Stopping traffic and keeping time with a drum beat, the boys (Jahbrile, six; Jahien, eight; and Jahsway, ten) agreed marching is cooler for boxing. For one, you’re allowed to yell “shit”—as in, “shut shit down!”—which, if you’re a kid, is as much of a rush as civil disobedience.

“It’s cool. People are holding signs to help people with what their problems are,” Jahsway said. The brothers made a sign that, among other messages, said, “Be kind to people.”

“It’s an experience for them to know their mother can stand for something,” Dovie said.

The family was among about eighty people gathered Monday afternoon in front of the under-construction police department at the corner of Main and Elizabeth streets.

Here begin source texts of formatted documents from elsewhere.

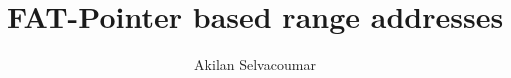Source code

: \documentclass[acmsmall,screen,review]{acmart}
\begin{document}
\title{FAT-Pointer based range addresses}

\author{Akilan Selvacoumar}








\end{document}
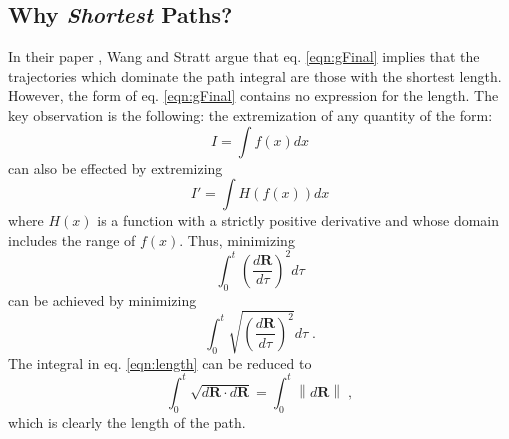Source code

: \documentclass[letterpaper,12pt]{article}
\renewcommand{\vec}[1]{\mathbf{#1}}
\newcommand{\norm}[1]{\left\lVert#1\right\rVert}
\renewcommand{\refeq}[1]{eq. \ref{eqn:#1}}
\begin{document}
\subsection*{Why \emph{Shortest} Paths?}
In their paper \cite{wang:2007:geodesics}, Wang and Stratt argue that \refeq{gFinal} implies that the trajectories which dominate the path integral are those with the shortest length. However, the form of \refeq{gFinal} contains no expression for the length.  The key observation is the following: the extremization of any quantity of the form:
\begin{equation}
I = \int f(x)dx
\end{equation}
can also be effected by extremizing 
\begin{equation}
I' = \int H(f(x))dx
\end{equation}
where $H(x)$ is a function with a strictly positive derivative and  whose domain includes the range of $f(x)$. Thus, minimizing
\begin{equation}
\int_{0}^{t} {\left(\frac{d\vec{R}}{d\tau} \right)}^{2} d\tau
\end{equation}
can be achieved by minimizing 
\begin{equation} \label{eqn:length}
\int_{0}^{t} \sqrt{{\left(\frac{d\vec{R}}{d\tau} \right)}^{2}} d\tau \; .
\end{equation}
The integral in  \refeq{length} can be reduced to
\begin{equation}
\int_{0}^{t} \sqrt{d\vec{R} \cdot d\vec{R}} = \int_{0}^{t} \norm{d\vec{R}} \; ,
\end{equation}
which is clearly the length of the path.



\end{document}
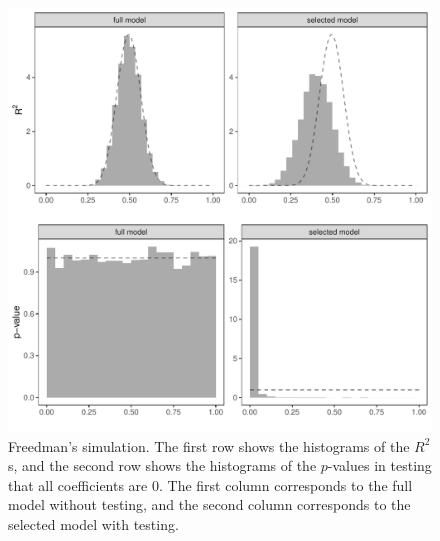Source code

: \begin{figure}[ht]
\centering
\includegraphics[width =  \textwidth]{figures/freedman_simulation_ggplot.pdf}
\caption{Freedman's simulation. The first row shows the histograms of the $R^2$s, and the second row shows the histograms of the $p$-values in testing that all coefficients are 0. The first column corresponds to the full model without testing, and the second column corresponds to the selected model with testing.
}\label{fig::freedman-simulation}
\end{figure}


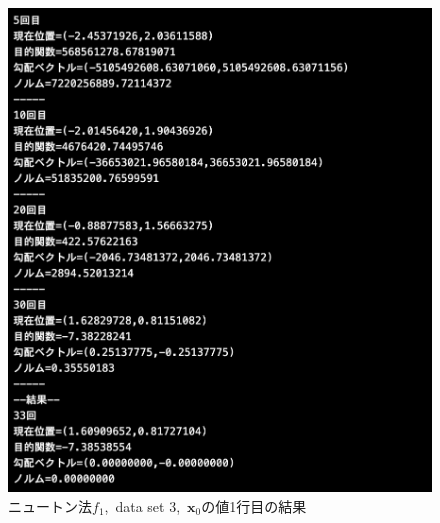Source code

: \documentclass[12pt]{jarticle}
\begin{document}
\begin{figure}[h]
\begin{minipage}{0.5\hsize}
\begin{center}
            \includegraphics[scale=0.2]{kadai1_1n_out3_1_2.png}
        \end{center}
    \end{minipage}
    \caption{ニュートン法$f_1$,\ data set 3,\ $\boldsymbol{x}_0$の値1行目の結果}
\end{figure}
\end{document}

The demonstrators protested against police brutality, police checkpoints, immigration enforcement, and the growing the Durham Police Department’s budget, including the new police headquarters, which will cost about $71 million. They also stood against discrimination, unlivable wages, the state’s anti-union policies, and funding cuts for education, health care, and public services.

Danielle Purifoy, with the advocacy group Durham Beyond Policing, said policing and labor issues are intertwined because they tend to affect the same people. This creates a vicious cycle of unemployment, low wages, and abuse by employers. The solutions for both labor issues and policing issues involve affordable housing, accessible health care, and rethinking established institutions like police departments.

“These are things you can’t disentangle,” she said.

Chanelle Croxton, with the Domestic Workers Alliance, acknowledged that the platform is broad but said she’s more concerned about the people affected by these issues than the politicians tasked with trying to address them. “We can’t just wait around for you to decide certain lives matter,” she said.

The group then marched to the Durham County Detention Center, along the way encountering a driver who was not keen on stopping for them.

(Had HB 330 already become law, the driver could have run them over and possibly been immune from civil liability.)

From there, they headed to City Hall, where a Durham City Council meeting was taking place.

Their reputation preceded them, as city staff wondered aloud whether the group would show, how many there would be, and what would they do. The group had lost some members since the march began.

As soon as Mayor Bill Bell opened the meeting, demonstrators lined up in front of the council members’ seats and began reading their platform. When protesters asked if anyone in the crowd wanted to add to their “people’s demands,” Bell offered a podium and a mic. The demonstrators continued chanting outside the council chamber for about ten minutes as Bell recognized the N.C. Central men’s basketball team, asking officers multiple times to keep the chamber doors closed. (“That’s passion right there,” Coach LeVelle Moton said of the protesters.)

Later in the meeting, police chief C.J. Davis gave her department’s first quarterly report of 2017. She highlighted that officers are responding faster to emergency calls, more than 150 body cameras have been deployed citywide, and that total traffic stops in the city are down from 20,780 in 2015 (and a high of 32,227 in 2010) to 14,785 last year. Black drivers were searched by police at a rate about three times higher than white drivers, although searches of black drivers were down by about 44 percent compared to 2015.

“I wish that the audience that had been around earlier had been around to hear this report,” Bell said.

Davis said she “had no opinion” on the demands of the demonstrators related to her department and that the group had a right to be there. “I was trying to figure out what the message was,” she told reporters after the meeting.